(Dataset entries)
----------

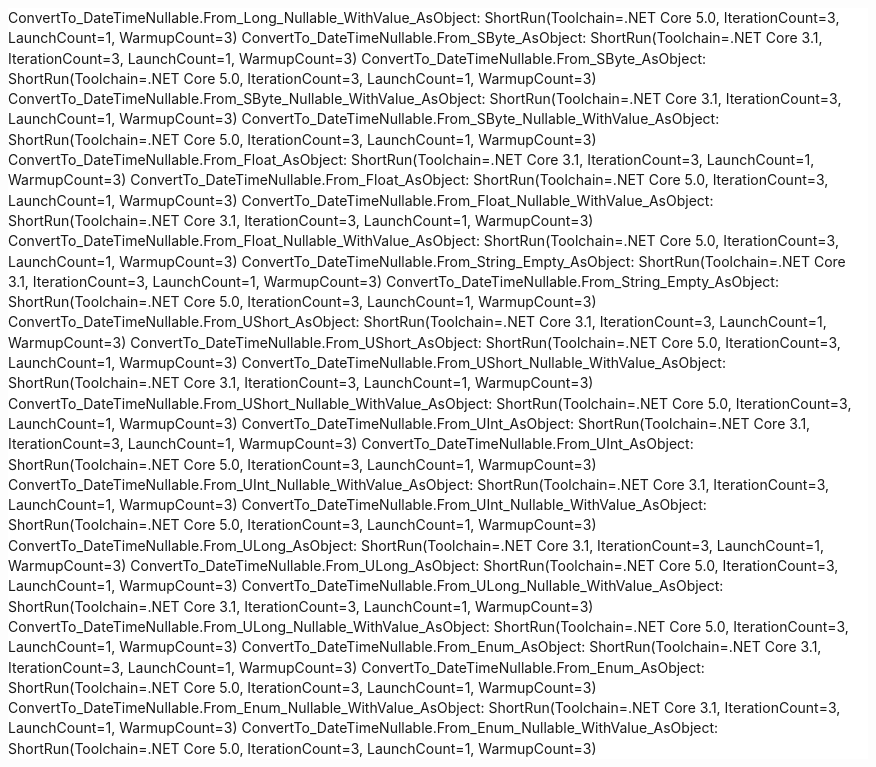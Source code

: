   ConvertTo_DateTimeNullable.From_Long_Nullable_WithValue_AsObject: ShortRun(Toolchain=.NET Core 5.0, IterationCount=3, LaunchCount=1, WarmupCount=3)
  ConvertTo_DateTimeNullable.From_SByte_AsObject: ShortRun(Toolchain=.NET Core 3.1, IterationCount=3, LaunchCount=1, WarmupCount=3)
  ConvertTo_DateTimeNullable.From_SByte_AsObject: ShortRun(Toolchain=.NET Core 5.0, IterationCount=3, LaunchCount=1, WarmupCount=3)
  ConvertTo_DateTimeNullable.From_SByte_Nullable_WithValue_AsObject: ShortRun(Toolchain=.NET Core 3.1, IterationCount=3, LaunchCount=1, WarmupCount=3)
  ConvertTo_DateTimeNullable.From_SByte_Nullable_WithValue_AsObject: ShortRun(Toolchain=.NET Core 5.0, IterationCount=3, LaunchCount=1, WarmupCount=3)
  ConvertTo_DateTimeNullable.From_Float_AsObject: ShortRun(Toolchain=.NET Core 3.1, IterationCount=3, LaunchCount=1, WarmupCount=3)
  ConvertTo_DateTimeNullable.From_Float_AsObject: ShortRun(Toolchain=.NET Core 5.0, IterationCount=3, LaunchCount=1, WarmupCount=3)
  ConvertTo_DateTimeNullable.From_Float_Nullable_WithValue_AsObject: ShortRun(Toolchain=.NET Core 3.1, IterationCount=3, LaunchCount=1, WarmupCount=3)
  ConvertTo_DateTimeNullable.From_Float_Nullable_WithValue_AsObject: ShortRun(Toolchain=.NET Core 5.0, IterationCount=3, LaunchCount=1, WarmupCount=3)
  ConvertTo_DateTimeNullable.From_String_Empty_AsObject: ShortRun(Toolchain=.NET Core 3.1, IterationCount=3, LaunchCount=1, WarmupCount=3)
  ConvertTo_DateTimeNullable.From_String_Empty_AsObject: ShortRun(Toolchain=.NET Core 5.0, IterationCount=3, LaunchCount=1, WarmupCount=3)
  ConvertTo_DateTimeNullable.From_UShort_AsObject: ShortRun(Toolchain=.NET Core 3.1, IterationCount=3, LaunchCount=1, WarmupCount=3)
  ConvertTo_DateTimeNullable.From_UShort_AsObject: ShortRun(Toolchain=.NET Core 5.0, IterationCount=3, LaunchCount=1, WarmupCount=3)
  ConvertTo_DateTimeNullable.From_UShort_Nullable_WithValue_AsObject: ShortRun(Toolchain=.NET Core 3.1, IterationCount=3, LaunchCount=1, WarmupCount=3)
  ConvertTo_DateTimeNullable.From_UShort_Nullable_WithValue_AsObject: ShortRun(Toolchain=.NET Core 5.0, IterationCount=3, LaunchCount=1, WarmupCount=3)
  ConvertTo_DateTimeNullable.From_UInt_AsObject: ShortRun(Toolchain=.NET Core 3.1, IterationCount=3, LaunchCount=1, WarmupCount=3)
  ConvertTo_DateTimeNullable.From_UInt_AsObject: ShortRun(Toolchain=.NET Core 5.0, IterationCount=3, LaunchCount=1, WarmupCount=3)
  ConvertTo_DateTimeNullable.From_UInt_Nullable_WithValue_AsObject: ShortRun(Toolchain=.NET Core 3.1, IterationCount=3, LaunchCount=1, WarmupCount=3)
  ConvertTo_DateTimeNullable.From_UInt_Nullable_WithValue_AsObject: ShortRun(Toolchain=.NET Core 5.0, IterationCount=3, LaunchCount=1, WarmupCount=3)
  ConvertTo_DateTimeNullable.From_ULong_AsObject: ShortRun(Toolchain=.NET Core 3.1, IterationCount=3, LaunchCount=1, WarmupCount=3)
  ConvertTo_DateTimeNullable.From_ULong_AsObject: ShortRun(Toolchain=.NET Core 5.0, IterationCount=3, LaunchCount=1, WarmupCount=3)
  ConvertTo_DateTimeNullable.From_ULong_Nullable_WithValue_AsObject: ShortRun(Toolchain=.NET Core 3.1, IterationCount=3, LaunchCount=1, WarmupCount=3)
  ConvertTo_DateTimeNullable.From_ULong_Nullable_WithValue_AsObject: ShortRun(Toolchain=.NET Core 5.0, IterationCount=3, LaunchCount=1, WarmupCount=3)
  ConvertTo_DateTimeNullable.From_Enum_AsObject: ShortRun(Toolchain=.NET Core 3.1, IterationCount=3, LaunchCount=1, WarmupCount=3)
  ConvertTo_DateTimeNullable.From_Enum_AsObject: ShortRun(Toolchain=.NET Core 5.0, IterationCount=3, LaunchCount=1, WarmupCount=3)
  ConvertTo_DateTimeNullable.From_Enum_Nullable_WithValue_AsObject: ShortRun(Toolchain=.NET Core 3.1, IterationCount=3, LaunchCount=1, WarmupCount=3)
  ConvertTo_DateTimeNullable.From_Enum_Nullable_WithValue_AsObject: ShortRun(Toolchain=.NET Core 5.0, IterationCount=3, LaunchCount=1, WarmupCount=3)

----------

Repeat all entries exactly, pictures excluded.

Source code

:   ConvertTo_DateTimeNullable.From_Long_Nullable_WithValue_AsObject: ShortRun(Toolchain=.NET Core 5.0, IterationCount=3, LaunchCount=1, WarmupCount=3)
  ConvertTo_DateTimeNullable.From_SByte_AsObject: ShortRun(Toolchain=.NET Core 3.1, IterationCount=3, LaunchCount=1, WarmupCount=3)
  ConvertTo_DateTimeNullable.From_SByte_AsObject: ShortRun(Toolchain=.NET Core 5.0, IterationCount=3, LaunchCount=1, WarmupCount=3)
  ConvertTo_DateTimeNullable.From_SByte_Nullable_WithValue_AsObject: ShortRun(Toolchain=.NET Core 3.1, IterationCount=3, LaunchCount=1, WarmupCount=3)
  ConvertTo_DateTimeNullable.From_SByte_Nullable_WithValue_AsObject: ShortRun(Toolchain=.NET Core 5.0, IterationCount=3, LaunchCount=1, WarmupCount=3)
  ConvertTo_DateTimeNullable.From_Float_AsObject: ShortRun(Toolchain=.NET Core 3.1, IterationCount=3, LaunchCount=1, WarmupCount=3)
  ConvertTo_DateTimeNullable.From_Float_AsObject: ShortRun(Toolchain=.NET Core 5.0, IterationCount=3, LaunchCount=1, WarmupCount=3)
  ConvertTo_DateTimeNullable.From_Float_Nullable_WithValue_AsObject: ShortRun(Toolchain=.NET Core 3.1, IterationCount=3, LaunchCount=1, WarmupCount=3)
  ConvertTo_DateTimeNullable.From_Float_Nullable_WithValue_AsObject: ShortRun(Toolchain=.NET Core 5.0, IterationCount=3, LaunchCount=1, WarmupCount=3)
  ConvertTo_DateTimeNullable.From_String_Empty_AsObject: ShortRun(Toolchain=.NET Core 3.1, IterationCount=3, LaunchCount=1, WarmupCount=3)
  ConvertTo_DateTimeNullable.From_String_Empty_AsObject: ShortRun(Toolchain=.NET Core 5.0, IterationCount=3, LaunchCount=1, WarmupCount=3)
  ConvertTo_DateTimeNullable.From_UShort_AsObject: ShortRun(Toolchain=.NET Core 3.1, IterationCount=3, LaunchCount=1, WarmupCount=3)
  ConvertTo_DateTimeNullable.From_UShort_AsObject: ShortRun(Toolchain=.NET Core 5.0, IterationCount=3, LaunchCount=1, WarmupCount=3)
  ConvertTo_DateTimeNullable.From_UShort_Nullable_WithValue_AsObject: ShortRun(Toolchain=.NET Core 3.1, IterationCount=3, LaunchCount=1, WarmupCount=3)
  ConvertTo_DateTimeNullable.From_UShort_Nullable_WithValue_AsObject: ShortRun(Toolchain=.NET Core 5.0, IterationCount=3, LaunchCount=1, WarmupCount=3)
  ConvertTo_DateTimeNullable.From_UInt_AsObject: ShortRun(Toolchain=.NET Core 3.1, IterationCount=3, LaunchCount=1, WarmupCount=3)
  ConvertTo_DateTimeNullable.From_UInt_AsObject: ShortRun(Toolchain=.NET Core 5.0, IterationCount=3, LaunchCount=1, WarmupCount=3)
  ConvertTo_DateTimeNullable.From_UInt_Nullable_WithValue_AsObject: ShortRun(Toolchain=.NET Core 3.1, IterationCount=3, LaunchCount=1, WarmupCount=3)
  ConvertTo_DateTimeNullable.From_UInt_Nullable_WithValue_AsObject: ShortRun(Toolchain=.NET Core 5.0, IterationCount=3, LaunchCount=1, WarmupCount=3)
  ConvertTo_DateTimeNullable.From_ULong_AsObject: ShortRun(Toolchain=.NET Core 3.1, IterationCount=3, LaunchCount=1, WarmupCount=3)
  ConvertTo_DateTimeNullable.From_ULong_AsObject: ShortRun(Toolchain=.NET Core 5.0, IterationCount=3, LaunchCount=1, WarmupCount=3)
  ConvertTo_DateTimeNullable.From_ULong_Nullable_WithValue_AsObject: ShortRun(Toolchain=.NET Core 3.1, IterationCount=3, LaunchCount=1, WarmupCount=3)
  ConvertTo_DateTimeNullable.From_ULong_Nullable_WithValue_AsObject: ShortRun(Toolchain=.NET Core 5.0, IterationCount=3, LaunchCount=1, WarmupCount=3)
  ConvertTo_DateTimeNullable.From_Enum_AsObject: ShortRun(Toolchain=.NET Core 3.1, IterationCount=3, LaunchCount=1, WarmupCount=3)
  ConvertTo_DateTimeNullable.From_Enum_AsObject: ShortRun(Toolchain=.NET Core 5.0, IterationCount=3, LaunchCount=1, WarmupCount=3)
  ConvertTo_DateTimeNullable.From_Enum_Nullable_WithValue_AsObject: ShortRun(Toolchain=.NET Core 3.1, IterationCount=3, LaunchCount=1, WarmupCount=3)
  ConvertTo_DateTimeNullable.From_Enum_Nullable_WithValue_AsObject: ShortRun(Toolchain=.NET Core 5.0, IterationCount=3, LaunchCount=1, WarmupCount=3)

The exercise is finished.